Ein paar Kleinigkeiten sind mir beim Lesen aufgefallen. Ich markier sie dir, aber es ist ja deine Entscheidung, was du damit anfangen willst. Ich mochte die Idee, dass Brandauer die Bilder seiner Tochter entfernt, weil er will, dass sie weiterlebt. (Es gab da auch mal das Buch "Idaho" von Emily Ruskovich, wo die fiktiven Behörden sogar einen Maler dazu anheuern, Bilder von einem vermissten (und seit dem Vermissen gealterten) Mädchen zu malen, das gibt es scheinbar in Amerika wirklich).

Federfuchser hat Folgendes geschrieben:

   Zunächst fragte ich mich: Wie lange braucht ein Mann wie Brandauer, der seine kleine Tochter abgöttisch geliebt hat und immer noch liebt, um aus Trauer und Niedergeschlagenheit zurück in die Normalität zu finden?
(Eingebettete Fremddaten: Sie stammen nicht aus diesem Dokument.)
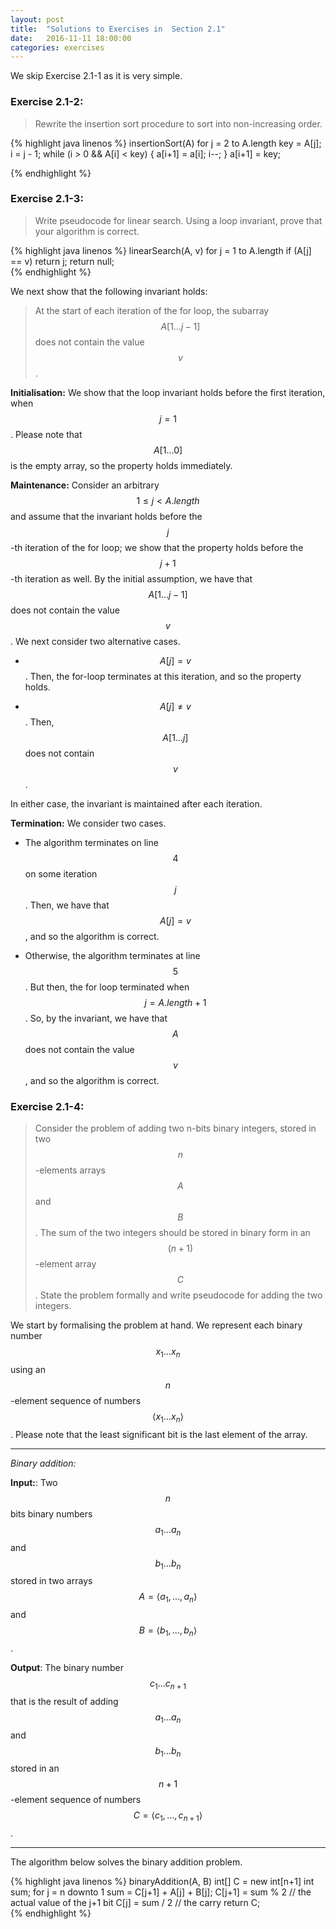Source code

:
 ```yaml
---
layout: post
title:  "Solutions to Exercises in  Section 2.1"
date:   2016-11-11 18:00:00
categories: exercises 
---
```

We skip Exercise 2.1-1 as it is very simple.

### Exercise 2.1-2:

>Rewrite the insertion sort procedure to sort into non-increasing order.

{% highlight java linenos %}
    insertionSort(A) 
        for j = 2 to A.length
            key = A[j];
            i = j - 1;
            while (i > 0 && A[i] < key) {
                a[i+1] = a[i];
                i--;
            }
            a[i+1] = key;
        
    
{% endhighlight %}


### Exercise 2.1-3:

> Write pseudocode for linear search. Using a loop invariant, prove that your algorithm is correct.

{% highlight java linenos %}
    linearSearch(A, v) 
        for j = 1 to A.length
            if (A[j] == v)
                return j;
        return null;    
{% endhighlight %}

We next show that the following invariant holds:

>At the start of each iteration of the for loop, the subarray $$A[1\ldots
j-1]$$ does not contain the value $$v$$.

**Initialisation:** We show that the loop invariant holds before the first
iteration, when $$j =1$$. Please note that $$A[1\ldots 0]$$ is the empty array,
so the property holds immediately.

**Maintenance:** Consider an arbitrary $$1 \leq j < A.length$$ and assume that
the invariant holds before the $$j$$-th iteration of the for loop; we show that
the property holds before the $$j+1$$-th iteration as well. By the initial
assumption, we have that $$A[1\ldots j-1]$$ does not contain the value $$v$$.
We next consider two alternative cases.

* $$A[j] = v$$. Then, the for-loop terminates at this iteration, and so the
  property holds.
  
* $$A[j] \neq v$$. Then, $$A[1\ldots j]$$ does not contain $$v$$.

In either case, the invariant is maintained after each iteration.

**Termination:** We consider two cases.

* The algorithm terminates on line $$4$$ on some iteration $$j$$. Then, we have
  that $$A[j] = v$$, and so the algorithm is correct.
  
* Otherwise, the algorithm terminates at line $$5$$. But then, the for loop
  terminated when $$j = A.length +1$$. So, by the invariant, we have that $$A$$
  does not contain the value $$v$$, and so the algorithm is correct.


### Exercise 2.1-4:

> Consider the problem of adding two n-bits binary integers, stored in two $$n$$-elements
arrays $$A$$ and $$B$$. The sum of the two integers should be stored in binary form in an
$$(n+1)$$-element array $$C$$. State the problem formally and write pseudocode
for adding the two integers.

We start by formalising the problem at hand. We represent each binary number
$$x_1 \ldots x_n$$ using an $$n$$-element sequence of numbers $$\langle x_1
\ldots x_n\rangle$$. Please note that the least significant bit is the last element of
the array.

* * *

*Binary addition:*

**Input:**: Two $$n$$ bits binary numbers $$a_1 \ldots a_n$$ and $$b_1 \ldots
b_n$$ stored in two arrays $$A = \langle a_1, \ldots, a_n\rangle$$ and $$B =
\langle b_1, \ldots, b_n\rangle$$.

**Output**: The binary number $$c_1 \ldots c_{n+1}$$ that is the result of
adding $$a_1\dots a_n$$ and $$b_1\dots b_n$$ stored in an $$n+1$$-element
sequence of numbers $$C = \langle c_1, \ldots, c_{n+1}\rangle$$.

***

The algorithm below solves the binary addition problem. 

{% highlight java linenos %}
    binaryAddition(A, B)
        int[] C = new int[n+1]
        int sum;
        for j = n downto 1
            sum = C[j+1] + A[j] + B[j];
            C[j+1] = sum % 2 // the actual value of the j+1 bit
            C[j] = sum / 2 // the carry 
        return C;    
{% endhighlight %}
Ich sagte mir: Es würde Jahre dauern. Deshalb war ich nicht wenig überrascht, als er schon nach einem halben Jahr wieder begann, sich mit Dingen des täglichen Einerleis zu befassen.  


Hier finde ich den markierten Satz ein bisschen überflüssig. Es ist ja eigentlich die Antwort auf eine rhetorische Frage.😅 Ich würde den nachfolgenden Satz einfach umschreiben.
                                                  
Federfuchser hat Folgendes geschrieben:
  
   Immerhin erstaunt, wie geduldig Frau Brandauer, mit hohem Leib, zuhörte


Über den Satz bin ich einfach gestolpert, weil ich das erstaunt erstmals für ein Partizip gehalten habe. Also ich würde den umformulieren, um das klarer zu machen, aber vielleicht ging es einfach nur mir so.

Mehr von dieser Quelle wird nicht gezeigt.